An unexpected discovery: Automated reasoning often makes systems more efficient and easier to maintain

TutoSartup excerpt from this article:
Automated reasoning also gives our builders confidence to explore additional optimizations that improve system performance even further… Underneath that simplicity lie vast, complex distributed systems that process billions of requests every second… Verifying the correctness of these complex sy…

During a recent visit to the Defense Advanced Research Projects Agency (DARPA), I mentioned a trend that piqued their interest: Over the last 10 years of applying automated reasoning at Amazon Web Services (AWS), we’ve found that formally verified code is often more performant than the unverified code it replaces.

The reason is that the bug fixes we make during the process of formal verification often positively impact the code’s runtime. Automated reasoning also gives our builders confidence to explore additional optimizations that improve system performance even further. We’ve found that formally verified code is easier to update, modify, and operate, leading to fewer late-night log analysis and debugging sessions. In this post, I’ll share three examples that came up during my discussions with DARPA.

Automated reasoning: The basics

At AWS, we strive to build services that are simple and intuitive for our customers. Underneath that simplicity lie vast, complex distributed systems that process billions of requests every second. Verifying the correctness of these complex systems is a significant challenge. Our production services are in a constant state of evolution as we introduce new features, redesign components, enhance security, and optimize performance. Many of these changes are complex themselves, and must be made without impacting the security or resilience of AWS or our customers.

Design reviews, code audits, stress testing, and fault injection are all invaluable tools we use regularly, and always will. However, we’ve found that we need to supplement these techniques in order to confirm correctness in many cases. Subtle bugs can still escape detection, particularly in large-scale, fault-tolerant architectures. And some issues might even be rooted in the original system design, rather than implementation flaws.
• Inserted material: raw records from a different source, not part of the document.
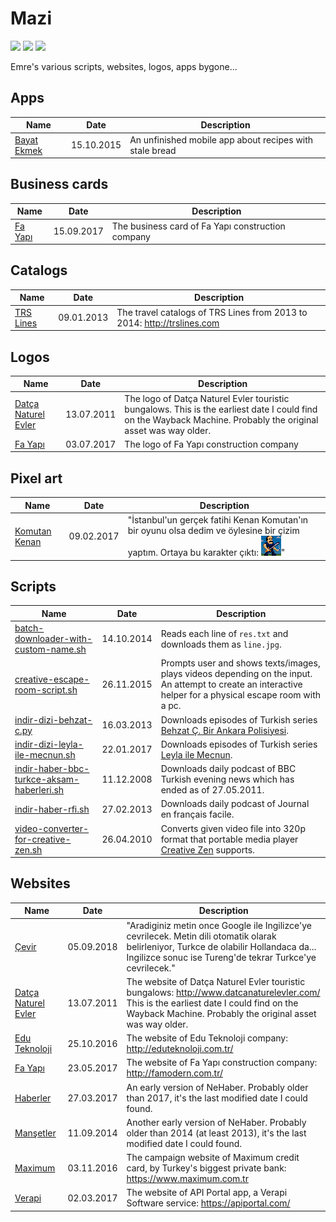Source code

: # Mazi

![](https://img.shields.io/github/license/pemre/mazi?style=flat-square)
![](https://img.shields.io/github/languages/code-size/pemre/mazi?style=flat-square)
![](https://img.shields.io/badge/awesome%3F-yes-green.svg?style=flat-square)

Emre's various scripts, websites, logos, apps bygone...

## Apps

| Name                                     | Date       | Description                                             |
|------------------------------------------|------------|---------------------------------------------------------|
| [Bayat Ekmek](./app%20-%20bayat%20ekmek) | 15.10.2015 | An unfinished mobile app about recipes with stale bread |

## Business cards

| Name                                         | Date       | Description                                       |
|----------------------------------------------|------------|---------------------------------------------------|
| [Fa Yapı](./business%20card%20-%20fa%20yapi) | 15.09.2017 | The business card of Fa Yapı construction company |

## Catalogs

| Name                                     | Date       | Description                                                             |
|------------------------------------------|------------|-------------------------------------------------------------------------|
| [TRS Lines](./catalog%20-%20trs%20lines) | 09.01.2013 | The travel catalogs of TRS Lines from 2013 to 2014: http://trslines.com |

## Logos

| Name                                                        | Date       | Description                                                                                                                                                    |
|-------------------------------------------------------------|------------|----------------------------------------------------------------------------------------------------------------------------------------------------------------|
| [Datça Naturel Evler](./logo%20-%20datca%20naturel%20evler) | 13.07.2011 | The logo of Datça Naturel Evler touristic bungalows. This is the earliest date I could find on the Wayback Machine. Probably the original asset was way older. |
| [Fa Yapı](./logo%20-%20fa%20yapi)                           | 03.07.2017 | The logo of Fa Yapı construction company                                                                                                                       |

## Pixel art

| Name                                                 | Date       | Description                                                                                                                                                                                         |
|------------------------------------------------------|------------|-----------------------------------------------------------------------------------------------------------------------------------------------------------------------------------------------------|
| [Komutan Kenan](./pixel%20art%20-%20komutan%20kenan) | 09.02.2017 | "İstanbul'un gerçek fatihi Kenan Komutan'ın bir oyunu olsa dedim ve öylesine bir çizim yaptım. Ortaya bu karakter çıktı: ![](./pixel%20art%20-%20komutan%20kenan/pixel_art_komutan_kenan_bg_o.gif)" |

## Scripts

| Name                                                                                             | Date       | Description                                                                                                                                                |
|--------------------------------------------------------------------------------------------------|------------|------------------------------------------------------------------------------------------------------------------------------------------------------------|
| [batch-downloader-with-custom-name.sh](./scripts/batch-downloader-with-custom-name.sh)           | 14.10.2014 | Reads each line of `res.txt` and downloads them as `line.jpg`.                                                                                             |
| [creative-escape-room-script.sh](./scripts/creative-escape-room-script.sh)                       | 26.11.2015 | Prompts user and shows texts/images, plays videos depending on the input. An attempt to create an interactive helper for a physical escape room with a pc. |
| [indir-dizi-behzat-c.py](./scripts/indir-dizi-behzat-c.py)                                       | 16.03.2013 | Downloads episodes of Turkish series [Behzat Ç. Bir Ankara Polisiyesi](https://en.wikipedia.org/wiki/Behzat_%C3%87._Bir_Ankara_Polisiyesi).                |
| [indir-dizi-leyla-ile-mecnun.sh](./scripts/indir-dizi-leyla-ile-mecnun.sh)                       | 22.01.2017 | Downloads episodes of Turkish series [Leyla ile Mecnun](https://en.wikipedia.org/wiki/Leyla_and_Mecnun).                                                   |
| [indir-haber-bbc-turkce-aksam-haberleri.sh](./scripts/indir-haber-bbc-turkce-aksam-haberleri.sh) | 11.12.2008 | Downloads daily podcast of BBC Turkish evening news which has ended as of 27.05.2011.                                                                      |
| [indir-haber-rfi.sh](./scripts/indir-haber-rfi.sh)                                               | 27.02.2013 | Downloads daily podcast of Journal en français facile.                                                                                                     |
| [video-converter-for-creative-zen.sh](./scripts/video-converter-for-creative-zen.sh)             | 26.04.2010 | Converts given video file into 320p format that portable media player [Creative Zen](https://en.wikipedia.org/wiki/Zen_(portable_media_player)) supports.  |

## Websites

| Name                                                            | Date       | Description                                                                                                                                                                                         |
|-----------------------------------------------------------------|------------|-----------------------------------------------------------------------------------------------------------------------------------------------------------------------------------------------------|
| [Çevir](./website%20-%20cevir/)                                 | 05.09.2018 | "Aradiginiz metin once Google ile Ingilizce'ye cevrilecek. Metin dili otomatik olarak belirleniyor, Turkce de olabilir Hollandaca da... Ingilizce sonuc ise Tureng'de tekrar Turkce'ye cevrilecek." |
| [Datça Naturel Evler](./website%20-%20datca%20naturel%20evler/) | 13.07.2011 | The website of Datça Naturel Evler touristic bungalows: http://www.datcanaturelevler.com/ This is the earliest date I could find on the Wayback Machine. Probably the original asset was way older. |
| [Edu Teknoloji](./website%20-%20edu%20teknoloji/)               | 25.10.2016 | The website of Edu Teknoloji company: http://eduteknoloji.com.tr/                                                                                                                                   |
| [Fa Yapı](./website%20-%20fa%20yapi/)                           | 23.05.2017 | The website of Fa Yapı construction company: http://famodern.com.tr/                                                                                                                                |
| [Haberler](./website%20-%20haberler/)                           | 27.03.2017 | An early version of NeHaber. Probably older than 2017, it's the last modified date I could found.                                                                                                   |
| [Manşetler](./website%20-%20mansetler/)                         | 11.09.2014 | Another early version of NeHaber. Probably older than 2014 (at least 2013), it's the last modified date I could found.                                                                              |
| [Maximum](./website%20-%20maximum/)                             | 03.11.2016 | The campaign website of Maximum credit card, by Turkey's biggest private bank: https://www.maximum.com.tr                                                                                           |
| [Verapi](./website%20-%20verapi/)                               | 02.03.2017 | The website of API Portal app, a Verapi Software service: https://apiportal.com/                                                                                                                    |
As our services have grown in scale and complexity, we’ve had to supplement traditional testing approaches with more powerful techniques based on math and logic. This is where the branch of artificial intelligence (AI) called automated reasoning comes into play.

While traditional testing focuses on validating system behavior under specific scenarios, automated reasoning aims to use logic to verify system behavior under any possible scenario. In even a moderately complex system, it would take an intractably large amount of time to reproduce every combination of possible states and parameters that may occur. With automated reasoning, it’s possible to achieve the same effect quickly and efficiently by computing a logical proof of the correctness of the system.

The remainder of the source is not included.